En la cima del cerro

Fotografía:  Juan Carlos Mendizabal Fierro 

Desde tu amanecer impío hasta tu anochecer sombrío, tu magia embriagadora me domina. Cuando bajo temprano por la empinada cuesta que cuelga de mi puerta a comprar mi mañanera marraqueta, mil nuevas ilusiones iluminan como soles el estrecho camino hacia la centenaria tienda que solo vende pan de madrugada. Lejano y sonoro escucho el llamado de un pututo que ha adormecido para siempre el tañido añorado de las campanas del rocío. Entonces me apresuro a realizar mi compra vespertina evitando hablar con el vecino. Es la prudencia que antecede al miedo, el miedo del vecino de poder hablar conmigo.

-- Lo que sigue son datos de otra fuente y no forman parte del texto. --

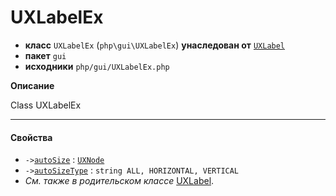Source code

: # UXLabelEx

- **класс** `UXLabelEx` (`php\gui\UXLabelEx`) **унаследован от** [`UXLabel`](https://github.com/jphp-group/jphp-gui-ext/blob/master/jphp-gui-ext/api-docs/classes/php/gui/UXLabel.ru.md)
- **пакет** `gui`
- **исходники** `php/gui/UXLabelEx.php`

**Описание**

Class UXLabelEx

---

#### Свойства

- `->`[`autoSize`](#prop-autosize) : [`UXNode`](https://github.com/jphp-group/jphp-gui-ext/blob/master/jphp-gui-ext/api-docs/classes/php/gui/UXNode.ru.md)
- `->`[`autoSizeType`](#prop-autosizetype) : `string ALL, HORIZONTAL, VERTICAL`
- *См. также в родительском классе* [UXLabel](https://github.com/jphp-group/jphp-gui-ext/blob/master/jphp-gui-ext/api-docs/classes/php/gui/UXLabel.ru.md).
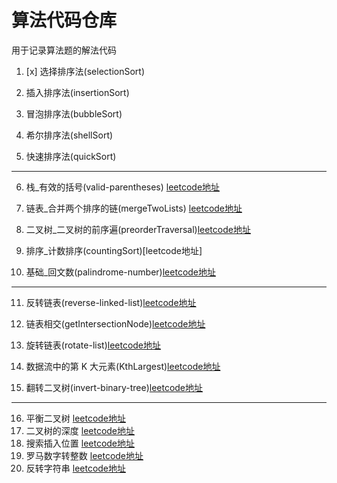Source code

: # 算法代码仓库

  用于记录算法题的解法代码

1. [x] 选择排序法(selectionSort)

2. 插入排序法(insertionSort)

3. 冒泡排序法(bubbleSort)
 
4. 希尔排序法(shellSort)
 
5. 快速排序法(quickSort)

<hr>

6. 栈_有效的括号(valid-parentheses) [leetcode地址](https://leetcode-cn.com/problems/valid-parentheses/)

7. 链表_合并两个排序的链(mergeTwoLists) [leetcode地址](https://leetcode-cn.com/problems/he-bing-liang-ge-pai-xu-de-lian-biao-lcof/)

8. 二叉树_二叉树的前序遍(preorderTraversal)[leetcode地址](https://leetcode-cn.com/problems/binary-tree-preorder-traversal/)

9. 排序_计数排序(countingSort)[leetcode地址]

10. 基础_回文数(palindrome-number)[leetcode地址](https://leetcode-cn.com/problems/palindrome-number/)

<hr>

11. 反转链表(reverse-linked-list)[leetcode地址](https://leetcode-cn.com/problems/UHnkqh/)

12. 链表相交(getIntersectionNode)[leetcode地址](https://leetcode-cn.com/problems/intersection-of-two-linked-lists-lcci/)

13. 旋转链表(rotate-list)[leetcode地址](https://leetcode-cn.com/problems/rotate-list/)

14. 数据流中的第 K 大元素(KthLargest)[leetcode地址](https://leetcode-cn.com/problems/invert-binary-tree/)

15. 翻转二叉树(invert-binary-tree)[leetcode地址](https://leetcode-cn.com/problems/invert-binary-tree/)

<hr>

16. 平衡二叉树 [leetcode地址](https://leetcode-cn.com/problems/balanced-binary-tree)
17. 二叉树的深度 [leetcode地址](https://leetcode-cn.com/problems/er-cha-shu-de-shen-du-lcof)
18. 搜索插入位置 [leetcode地址](https://leetcode-cn.com/problems/search-insert-position/)
19. 罗马数字转整数 [leetcode地址](https://leetcode-cn.com/problems/roman-to-integer)
20. 反转字符串 [leetcode地址](https://leetcode-cn.com/problems/reverse-string/)




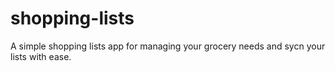 # shopping-lists
A simple shopping lists app for managing your grocery needs and sycn your lists with ease.
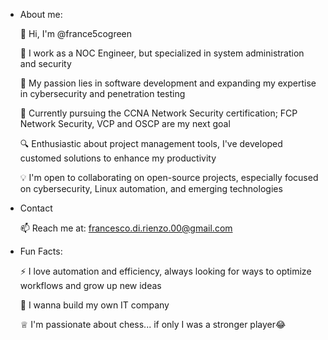 - About me:
 
  👋 Hi, I'm @france5cogreen
  
  💼 I work as a NOC Engineer, but specialized in system administration and security
  
  👀 My passion lies in software development and expanding my expertise in cybersecurity and penetration testing
  
  🌱 Currently pursuing the CCNA Network Security certification; FCP Network Security, VCP and OSCP are my next goal
  
  🔍 Enthusiastic about project management tools, I've developed customed solutions to enhance my productivity
  
  💡 I'm open to collaborating on open-source projects, especially focused on cybersecurity, Linux automation, and emerging technologies
  

- Contact
  
  📫 Reach me at: francesco.di.rienzo.00@gmail.com

- Fun Facts:
  
  ⚡ I love automation and efficiency, always looking for ways to optimize workflows and grow up new ideas
  
  🎯 I wanna build my own IT company
  
  ♕  I'm passionate about chess... if only I was a stronger player😂
  
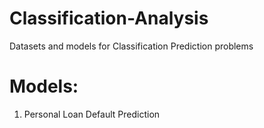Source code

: # Classification-Analysis

Datasets and models for Classification Prediction problems

# Models:
  1. Personal Loan Default Prediction
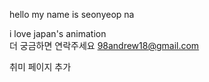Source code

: hello my name is seonyeop na  

i love japan's animation  
더 궁금하면 연락주세요 98andrew18@gmail.com

취미 페이지 추가
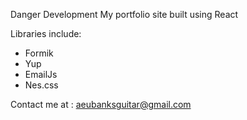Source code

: Danger Development
My portfolio site built using React

Libraries include:

- Formik
- Yup
- EmailJs
- Nes.css

Contact me at : aeubanksguitar@gmail.com

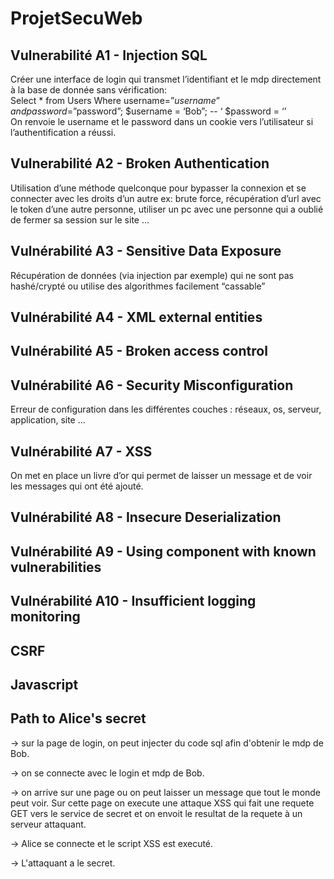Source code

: # ProjetSecuWeb

## Vulnerabilité A1 - Injection SQL

Créer une interface de login qui transmet l’identifiant et le mdp directement à la base de donnée sans vérification:  
Select * from Users Where username=”$username” and password=”$password”;
$username = ‘Bob”; -- ‘
$password = ‘’  
On renvoie le username et le password dans un cookie vers l’utilisateur si l’authentification a réussi.

## Vulnerabilité A2 - Broken Authentication

Utilisation d’une méthode quelconque pour bypasser la connexion et se connecter avec les droits d’un autre ex: brute force, récupération d’url avec le token d’une autre personne, utiliser un pc avec une personne qui a oublié de fermer sa session sur le site ...

## Vulnérabilité A3 - Sensitive Data Exposure

Récupération de données (via injection par exemple) qui ne sont pas hashé/crypté ou utilise des algorithmes facilement “cassable”

## Vulnérabilité A4 - XML external entities

## Vulnérabilité A5 - Broken access control

## Vulnérabilité A6 - Security Misconfiguration

Erreur de configuration dans les différentes couches : réseaux, os, serveur, application, site ...

## Vulnérabilité A7 - XSS

On met en place un livre d’or qui permet de laisser un message et de voir les messages qui ont été ajouté.

## Vulnérabilité A8 - Insecure Deserialization

## Vulnérabilité A9 - Using component with known vulnerabilities

## Vulnérabilité A10 - Insufficient logging monitoring

## CSRF

## Javascript

## Path to Alice's secret

-> sur la page de login, on peut injecter du code sql afin d'obtenir le mdp de Bob.

-> on se connecte avec le login et mdp de Bob.

-> on arrive sur une page ou on peut laisser un message que tout le monde peut voir. Sur cette page on execute une attaque XSS qui fait une requete GET vers le service de secret et on envoit le resultat de la requete à un serveur attaquant.

-> Alice se connecte et le script XSS est executé.

-> L'attaquant a le secret.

Porque La Paz ya no es la misma. Se han apoderado de tu majestuoso imperio voces que no cantan el melancólico soplido de tu puna. Entre el adormecido Illimani y el quejumbroso Illampu no suenan más las heladas brisas cantarinas que enfriaban mis sueños pero despertaban mis días. Hoy solo se escuchan voces que gritan.

Habrán transcurrido siglos o simplemente años, habrán pasado los días entre el pasado y tu presente desconcertante y emotivo, desde ancestrales culturas quizás nunca conocidas, enterradas en tus manglares congelados a cuatro mil metros de altura.

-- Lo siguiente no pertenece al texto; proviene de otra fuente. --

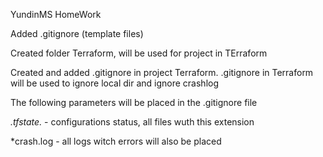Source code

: YundinMS HomeWork

Added .gitignore (template files)

Created folder Terraform, will be used for project in TErraform 

Created and added .gitignore in project Terraform. 
.gitignore in Terraform will be used to ignore local dir and ignore crashlog 

The following parameters will be placed in the .gitignore file

*.tfstate.* - configurations status, all files wuth this extension 

*crash.log - all logs witch errors will also be placed
 
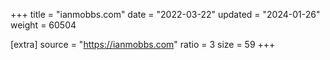 +++
title = "ianmobbs.com"
date = "2022-03-22"
updated = "2024-01-26"
weight = 60504

[extra]
source = "https://ianmobbs.com"
ratio = 3
size = 59
+++

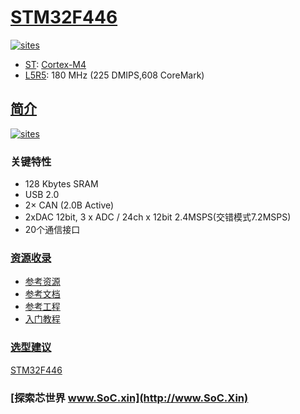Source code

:﻿# [STM32F446](https://github.com/SoCXin/STM32F446)

[![sites](http://182.61.61.133/link/resources/SoC.png)](http://www.SoC.Xin)


* [ST](https://www.st.com/zh/): [Cortex-M4](https://github.com/SoCXin/Cortex)
* [L5R5](https://github.com/SoCXin/Level): 180 MHz (225 DMIPS,608 CoreMark)

## [简介](https://github.com/SoCXin/STM32F446/wiki)

[![sites](docs/STM32F446.png)](https://www.st.com/zh/microcontrollers-microprocessors/stm32f446.html)

### 关键特性

* 128 Kbytes SRAM
* USB 2.0
* 2× CAN (2.0B Active)
* 2xDAC 12bit,  3 x ADC / 24ch x 12bit 2.4MSPS(交错模式7.2MSPS)
* 20个通信接口

### [资源收录](https://github.com/SoCXin)

* [参考资源](src/)
* [参考文档](docs/)
* [参考工程](project/)
* [入门教程](https://docs.soc.xin/STM32F446)


### [选型建议](https://github.com/SoCXin)

[STM32F446](https://github.com/SoCXin/STM32F446)


### [探索芯世界 www.SoC.xin](http://www.SoC.Xin)
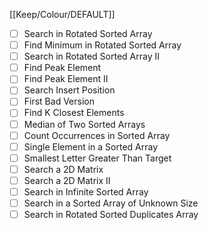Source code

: [[Keep/Colour/DEFAULT]] 

- [ ] Search in Rotated Sorted Array
- [ ] Find Minimum in Rotated Sorted Array
- [ ] Search in Rotated Sorted Array II
- [ ] Find Peak Element
- [ ] Find Peak Element II
- [ ] Search Insert Position
- [ ] First Bad Version
- [ ] Find K Closest Elements
- [ ] Median of Two Sorted Arrays
- [ ] Count Occurrences in Sorted Array
- [ ] Single Element in a Sorted Array
- [ ] Smallest Letter Greater Than Target
- [ ] Search a 2D Matrix
- [ ] Search a 2D Matrix II
- [ ] Search in Infinite Sorted Array
- [ ] Search in a Sorted Array of Unknown Size
- [ ] Search in Rotated Sorted Duplicates Array
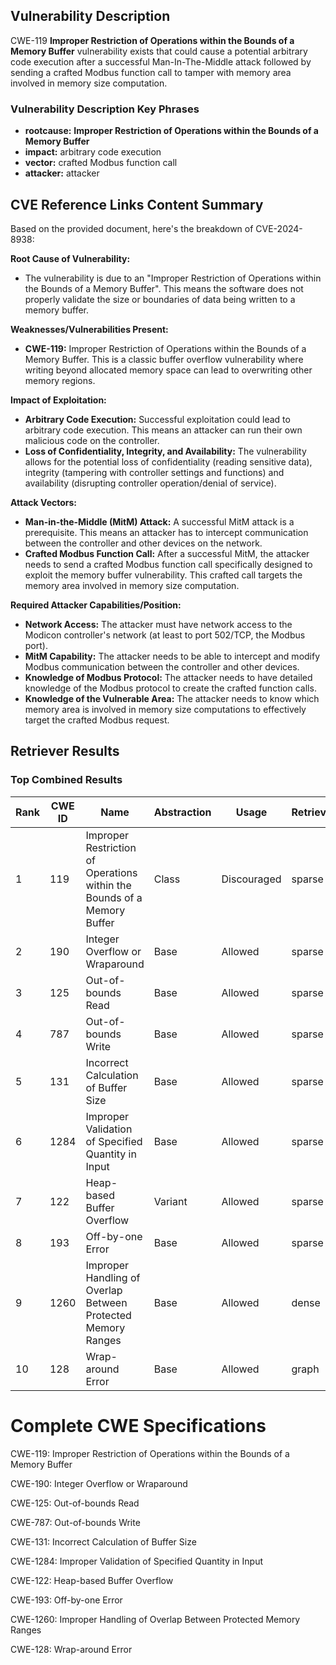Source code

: ## Vulnerability Description
CWE-119 **Improper Restriction of Operations within the Bounds of a Memory Buffer** vulnerability exists that could cause a potential arbitrary code execution after a successful Man-In-The-Middle attack followed by sending a crafted Modbus function call to tamper with memory area involved in memory size computation.

### Vulnerability Description Key Phrases
- **rootcause:** **Improper Restriction of Operations within the Bounds of a Memory Buffer**
- **impact:** arbitrary code execution
- **vector:** crafted Modbus function call
- **attacker:** attacker

## CVE Reference Links Content Summary
Based on the provided document, here's the breakdown of CVE-2024-8938:

**Root Cause of Vulnerability:**
- The vulnerability is due to an "Improper Restriction of Operations within the Bounds of a Memory Buffer". This means the software does not properly validate the size or boundaries of data being written to a memory buffer.

**Weaknesses/Vulnerabilities Present:**
- **CWE-119:** Improper Restriction of Operations within the Bounds of a Memory Buffer. This is a classic buffer overflow vulnerability where writing beyond allocated memory space can lead to overwriting other memory regions.

**Impact of Exploitation:**
- **Arbitrary Code Execution:** Successful exploitation could lead to arbitrary code execution. This means an attacker can run their own malicious code on the controller.
- **Loss of Confidentiality, Integrity, and Availability:** The vulnerability allows for the potential loss of confidentiality (reading sensitive data), integrity (tampering with controller settings and functions) and availability (disrupting controller operation/denial of service).

**Attack Vectors:**
- **Man-in-the-Middle (MitM) Attack:** A successful MitM attack is a prerequisite. This means an attacker has to intercept communication between the controller and other devices on the network.
- **Crafted Modbus Function Call:**  After a successful MitM, the attacker needs to send a crafted Modbus function call specifically designed to exploit the memory buffer vulnerability. This crafted call targets the memory area involved in memory size computation.

**Required Attacker Capabilities/Position:**
- **Network Access:** The attacker must have network access to the Modicon controller's network (at least to port 502/TCP, the Modbus port).
- **MitM Capability:** The attacker needs to be able to intercept and modify Modbus communication between the controller and other devices.
- **Knowledge of Modbus Protocol:** The attacker needs to have detailed knowledge of the Modbus protocol to create the crafted function calls.
- **Knowledge of the Vulnerable Area:** The attacker needs to know which memory area is involved in memory size computations to effectively target the crafted Modbus request.

## Retriever Results

### Top Combined Results

| Rank | CWE ID | Name | Abstraction | Usage  | Retrievers | Individual Scores |
|------|--------|------|-------------|-------|------------|-------------------|
| 1 | 119 | Improper Restriction of Operations within the Bounds of a Memory Buffer | Class | Discouraged | sparse | 0.447 |
| 2 | 190 | Integer Overflow or Wraparound | Base | Allowed | sparse | 0.386 |
| 3 | 125 | Out-of-bounds Read | Base | Allowed | sparse | 0.382 |
| 4 | 787 | Out-of-bounds Write | Base | Allowed | sparse | 0.362 |
| 5 | 131 | Incorrect Calculation of Buffer Size | Base | Allowed | sparse | 0.361 |
| 6 | 1284 | Improper Validation of Specified Quantity in Input | Base | Allowed | sparse | 0.359 |
| 7 | 122 | Heap-based Buffer Overflow | Variant | Allowed | sparse | 0.358 |
| 8 | 193 | Off-by-one Error | Base | Allowed | sparse | 0.346 |
| 9 | 1260 | Improper Handling of Overlap Between Protected Memory Ranges | Base | Allowed | dense | 0.715 |
| 10 | 128 | Wrap-around Error | Base | Allowed | graph | 0.003 |



# Complete CWE Specifications

CWE-119: Improper Restriction of Operations within the Bounds of a Memory Buffer

CWE-190: Integer Overflow or Wraparound

CWE-125: Out-of-bounds Read

CWE-787: Out-of-bounds Write

CWE-131: Incorrect Calculation of Buffer Size

CWE-1284: Improper Validation of Specified Quantity in Input

CWE-122: Heap-based Buffer Overflow

CWE-193: Off-by-one Error

CWE-1260: Improper Handling of Overlap Between Protected Memory Ranges

CWE-128: Wrap-around Error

De vuelta, apeando la bolsa crujiente del desayuno y en cansino ascenso, me pregunto cómo nos permitimos llegar a este ridículo extremo. Es todo un misterio. Solo la estridencia ventosa del alarmante instrumento quiebra el silencio; un pututo indio o un indio pututo.

Me doy la vuelta cuidando de no caer en el vacío y miro desde el cerro La Paz entumecida; la hoyada enmudecida.

Ensombrecidos entre oscuras y manchosas nubes grises , reposan durmientes el Illimani y el Illampu a lo lejos. Recostada La Paz a su regazo, ciudad por siempre amanecida, duerme apaciguada pero escucha estremecida el ruido delirante del pututo.

Pero en la cima del cerro, aún queda agazapado y límpido el cielo.